#### [Your task]
Would you return all of this data exactly, leaving nothing out?

[[ Data for the task, beginning ]]

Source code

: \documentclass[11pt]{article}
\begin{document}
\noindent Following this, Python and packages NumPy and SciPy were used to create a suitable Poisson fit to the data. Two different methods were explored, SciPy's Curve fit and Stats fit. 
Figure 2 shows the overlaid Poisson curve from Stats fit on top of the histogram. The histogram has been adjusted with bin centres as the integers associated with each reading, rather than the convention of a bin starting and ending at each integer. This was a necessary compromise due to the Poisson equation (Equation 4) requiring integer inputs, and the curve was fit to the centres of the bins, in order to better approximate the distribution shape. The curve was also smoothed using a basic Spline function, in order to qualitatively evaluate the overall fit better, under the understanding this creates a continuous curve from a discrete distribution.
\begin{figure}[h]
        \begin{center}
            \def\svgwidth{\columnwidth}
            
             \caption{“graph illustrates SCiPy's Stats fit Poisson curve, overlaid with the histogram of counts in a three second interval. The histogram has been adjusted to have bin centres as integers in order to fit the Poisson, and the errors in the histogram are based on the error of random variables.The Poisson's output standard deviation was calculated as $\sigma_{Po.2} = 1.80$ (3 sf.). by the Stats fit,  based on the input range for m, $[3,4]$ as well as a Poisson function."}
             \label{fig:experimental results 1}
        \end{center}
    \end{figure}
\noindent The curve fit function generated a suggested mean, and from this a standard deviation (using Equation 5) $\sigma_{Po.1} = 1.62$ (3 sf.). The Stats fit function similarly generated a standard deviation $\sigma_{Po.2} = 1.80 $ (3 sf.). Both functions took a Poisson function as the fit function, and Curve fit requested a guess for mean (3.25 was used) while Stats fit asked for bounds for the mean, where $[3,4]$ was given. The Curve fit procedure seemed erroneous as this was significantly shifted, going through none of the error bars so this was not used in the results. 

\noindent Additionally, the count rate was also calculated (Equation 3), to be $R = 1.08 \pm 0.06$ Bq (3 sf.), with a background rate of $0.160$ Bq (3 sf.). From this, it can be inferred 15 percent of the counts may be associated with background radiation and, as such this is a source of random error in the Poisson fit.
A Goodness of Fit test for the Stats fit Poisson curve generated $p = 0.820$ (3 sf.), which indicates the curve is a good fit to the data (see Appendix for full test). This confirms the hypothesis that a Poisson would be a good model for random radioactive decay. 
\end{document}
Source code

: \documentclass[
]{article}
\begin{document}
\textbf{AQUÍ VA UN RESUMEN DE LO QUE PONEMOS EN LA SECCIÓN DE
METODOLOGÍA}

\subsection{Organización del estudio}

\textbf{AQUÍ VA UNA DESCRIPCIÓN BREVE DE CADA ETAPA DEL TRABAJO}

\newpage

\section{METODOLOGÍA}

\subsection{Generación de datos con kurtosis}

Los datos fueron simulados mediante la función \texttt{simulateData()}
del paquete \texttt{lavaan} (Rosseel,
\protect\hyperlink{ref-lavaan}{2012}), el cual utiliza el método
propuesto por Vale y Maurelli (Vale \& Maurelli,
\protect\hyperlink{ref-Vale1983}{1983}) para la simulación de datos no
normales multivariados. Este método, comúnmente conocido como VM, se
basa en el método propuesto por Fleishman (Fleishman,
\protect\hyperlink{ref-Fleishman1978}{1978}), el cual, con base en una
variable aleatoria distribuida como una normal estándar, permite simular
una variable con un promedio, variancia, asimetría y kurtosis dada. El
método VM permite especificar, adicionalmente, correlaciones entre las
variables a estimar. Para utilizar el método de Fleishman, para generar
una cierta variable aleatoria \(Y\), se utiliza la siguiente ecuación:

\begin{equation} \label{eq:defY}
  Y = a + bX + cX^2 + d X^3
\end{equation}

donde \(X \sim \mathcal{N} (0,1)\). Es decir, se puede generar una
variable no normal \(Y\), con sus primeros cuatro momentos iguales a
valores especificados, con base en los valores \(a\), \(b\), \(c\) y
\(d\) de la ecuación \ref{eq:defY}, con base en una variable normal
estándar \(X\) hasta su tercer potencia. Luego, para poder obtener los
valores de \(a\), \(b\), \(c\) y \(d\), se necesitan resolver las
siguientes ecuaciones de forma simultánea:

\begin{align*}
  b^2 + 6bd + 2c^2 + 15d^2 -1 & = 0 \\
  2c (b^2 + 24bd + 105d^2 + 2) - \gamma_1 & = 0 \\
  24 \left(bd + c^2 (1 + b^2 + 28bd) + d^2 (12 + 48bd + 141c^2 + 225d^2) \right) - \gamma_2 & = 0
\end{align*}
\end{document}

[[ Data for the task, end ]]

#### [Exercise answer]
Source code

: \documentclass[11pt]{article}
\begin{document}
\noindent Following this, Python and packages NumPy and SciPy were used to create a suitable Poisson fit to the data. Two different methods were explored, SciPy's Curve fit and Stats fit. 
Figure 2 shows the overlaid Poisson curve from Stats fit on top of the histogram. The histogram has been adjusted with bin centres as the integers associated with each reading, rather than the convention of a bin starting and ending at each integer. This was a necessary compromise due to the Poisson equation (Equation 4) requiring integer inputs, and the curve was fit to the centres of the bins, in order to better approximate the distribution shape. The curve was also smoothed using a basic Spline function, in order to qualitatively evaluate the overall fit better, under the understanding this creates a continuous curve from a discrete distribution.
\begin{figure}[h]
        \begin{center}
            \def\svgwidth{\columnwidth}
            
             \caption{“graph illustrates SCiPy's Stats fit Poisson curve, overlaid with the histogram of counts in a three second interval. The histogram has been adjusted to have bin centres as integers in order to fit the Poisson, and the errors in the histogram are based on the error of random variables.The Poisson's output standard deviation was calculated as $\sigma_{Po.2} = 1.80$ (3 sf.). by the Stats fit,  based on the input range for m, $[3,4]$ as well as a Poisson function."}
             \label{fig:experimental results 1}
        \end{center}
    \end{figure}
\noindent The curve fit function generated a suggested mean, and from this a standard deviation (using Equation 5) $\sigma_{Po.1} = 1.62$ (3 sf.). The Stats fit function similarly generated a standard deviation $\sigma_{Po.2} = 1.80 $ (3 sf.). Both functions took a Poisson function as the fit function, and Curve fit requested a guess for mean (3.25 was used) while Stats fit asked for bounds for the mean, where $[3,4]$ was given. The Curve fit procedure seemed erroneous as this was significantly shifted, going through none of the error bars so this was not used in the results. 

\noindent Additionally, the count rate was also calculated (Equation 3), to be $R = 1.08 \pm 0.06$ Bq (3 sf.), with a background rate of $0.160$ Bq (3 sf.). From this, it can be inferred 15 percent of the counts may be associated with background radiation and, as such this is a source of random error in the Poisson fit.
A Goodness of Fit test for the Stats fit Poisson curve generated $p = 0.820$ (3 sf.), which indicates the curve is a good fit to the data (see Appendix for full test). This confirms the hypothesis that a Poisson would be a good model for random radioactive decay. 
\end{document}
Source code

: \documentclass[
]{article}
\begin{document}
\textbf{AQUÍ VA UN RESUMEN DE LO QUE PONEMOS EN LA SECCIÓN DE
METODOLOGÍA}

\subsection{Organización del estudio}

\textbf{AQUÍ VA UNA DESCRIPCIÓN BREVE DE CADA ETAPA DEL TRABAJO}

\newpage

\section{METODOLOGÍA}

\subsection{Generación de datos con kurtosis}

Los datos fueron simulados mediante la función \texttt{simulateData()}
del paquete \texttt{lavaan} (Rosseel,
\protect\hyperlink{ref-lavaan}{2012}), el cual utiliza el método
propuesto por Vale y Maurelli (Vale \& Maurelli,
\protect\hyperlink{ref-Vale1983}{1983}) para la simulación de datos no
normales multivariados. Este método, comúnmente conocido como VM, se
basa en el método propuesto por Fleishman (Fleishman,
\protect\hyperlink{ref-Fleishman1978}{1978}), el cual, con base en una
variable aleatoria distribuida como una normal estándar, permite simular
una variable con un promedio, variancia, asimetría y kurtosis dada. El
método VM permite especificar, adicionalmente, correlaciones entre las
variables a estimar. Para utilizar el método de Fleishman, para generar
una cierta variable aleatoria \(Y\), se utiliza la siguiente ecuación:

\begin{equation} \label{eq:defY}
  Y = a + bX + cX^2 + d X^3
\end{equation}

donde \(X \sim \mathcal{N} (0,1)\). Es decir, se puede generar una
variable no normal \(Y\), con sus primeros cuatro momentos iguales a
valores especificados, con base en los valores \(a\), \(b\), \(c\) y
\(d\) de la ecuación \ref{eq:defY}, con base en una variable normal
estándar \(X\) hasta su tercer potencia. Luego, para poder obtener los
valores de \(a\), \(b\), \(c\) y \(d\), se necesitan resolver las
siguientes ecuaciones de forma simultánea:

\begin{align*}
  b^2 + 6bd + 2c^2 + 15d^2 -1 & = 0 \\
  2c (b^2 + 24bd + 105d^2 + 2) - \gamma_1 & = 0 \\
  24 \left(bd + c^2 (1 + b^2 + 28bd) + d^2 (12 + 48bd + 141c^2 + 225d^2) \right) - \gamma_2 & = 0
\end{align*}
\end{document}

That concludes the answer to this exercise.